* [Data provided]
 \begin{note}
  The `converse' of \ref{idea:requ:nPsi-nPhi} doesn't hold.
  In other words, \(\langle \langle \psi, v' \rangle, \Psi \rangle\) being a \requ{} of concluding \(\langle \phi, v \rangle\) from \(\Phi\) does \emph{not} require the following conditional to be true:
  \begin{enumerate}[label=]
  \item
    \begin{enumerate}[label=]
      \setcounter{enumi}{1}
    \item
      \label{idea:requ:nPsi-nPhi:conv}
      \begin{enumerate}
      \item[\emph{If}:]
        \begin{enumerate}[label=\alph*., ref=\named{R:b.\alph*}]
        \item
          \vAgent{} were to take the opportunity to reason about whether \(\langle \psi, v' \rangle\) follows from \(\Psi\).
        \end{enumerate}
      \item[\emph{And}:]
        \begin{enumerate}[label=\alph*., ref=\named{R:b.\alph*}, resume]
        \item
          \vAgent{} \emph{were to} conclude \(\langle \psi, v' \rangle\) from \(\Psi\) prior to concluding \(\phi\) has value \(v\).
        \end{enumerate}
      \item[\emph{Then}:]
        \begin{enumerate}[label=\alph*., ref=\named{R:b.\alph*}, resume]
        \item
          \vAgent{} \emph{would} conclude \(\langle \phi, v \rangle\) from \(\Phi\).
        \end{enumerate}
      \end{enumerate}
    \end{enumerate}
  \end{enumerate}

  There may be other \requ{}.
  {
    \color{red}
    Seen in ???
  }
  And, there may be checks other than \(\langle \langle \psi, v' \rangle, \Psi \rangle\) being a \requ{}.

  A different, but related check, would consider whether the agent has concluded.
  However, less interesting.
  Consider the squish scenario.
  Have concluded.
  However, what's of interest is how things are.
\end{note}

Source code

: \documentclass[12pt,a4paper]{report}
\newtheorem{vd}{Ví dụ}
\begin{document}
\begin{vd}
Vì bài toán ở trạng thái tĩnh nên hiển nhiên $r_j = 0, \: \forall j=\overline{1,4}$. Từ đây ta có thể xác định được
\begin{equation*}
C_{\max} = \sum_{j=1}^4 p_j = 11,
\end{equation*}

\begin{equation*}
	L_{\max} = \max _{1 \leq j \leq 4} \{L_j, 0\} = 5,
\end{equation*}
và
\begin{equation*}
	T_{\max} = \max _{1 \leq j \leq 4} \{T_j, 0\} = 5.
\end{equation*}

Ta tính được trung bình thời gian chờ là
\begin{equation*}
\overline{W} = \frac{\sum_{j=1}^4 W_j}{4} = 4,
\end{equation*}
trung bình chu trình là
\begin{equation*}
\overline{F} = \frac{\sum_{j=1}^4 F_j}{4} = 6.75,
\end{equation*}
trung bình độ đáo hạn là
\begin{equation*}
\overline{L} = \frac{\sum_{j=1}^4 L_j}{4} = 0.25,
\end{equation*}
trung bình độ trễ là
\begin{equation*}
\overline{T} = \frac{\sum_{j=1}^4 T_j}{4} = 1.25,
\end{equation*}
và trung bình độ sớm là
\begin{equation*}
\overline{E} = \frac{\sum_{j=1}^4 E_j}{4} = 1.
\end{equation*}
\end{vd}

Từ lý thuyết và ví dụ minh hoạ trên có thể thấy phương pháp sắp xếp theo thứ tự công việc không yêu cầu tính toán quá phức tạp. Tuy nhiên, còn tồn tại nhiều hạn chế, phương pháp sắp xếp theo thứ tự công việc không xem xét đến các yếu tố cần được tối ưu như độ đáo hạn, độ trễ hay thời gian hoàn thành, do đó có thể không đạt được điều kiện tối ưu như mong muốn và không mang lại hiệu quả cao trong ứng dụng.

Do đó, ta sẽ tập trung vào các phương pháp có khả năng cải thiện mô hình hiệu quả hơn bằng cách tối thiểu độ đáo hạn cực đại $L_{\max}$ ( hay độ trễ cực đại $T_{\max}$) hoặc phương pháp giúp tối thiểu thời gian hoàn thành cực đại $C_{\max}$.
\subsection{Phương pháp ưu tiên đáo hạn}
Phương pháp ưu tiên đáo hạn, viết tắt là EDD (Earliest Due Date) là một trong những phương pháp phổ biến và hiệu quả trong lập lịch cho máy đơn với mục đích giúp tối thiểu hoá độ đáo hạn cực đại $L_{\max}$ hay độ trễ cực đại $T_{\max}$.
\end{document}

* [What you need to do] Report how many lines of the entries above contain the word "vAgent", giving the number by itself.

* [The completed task] 3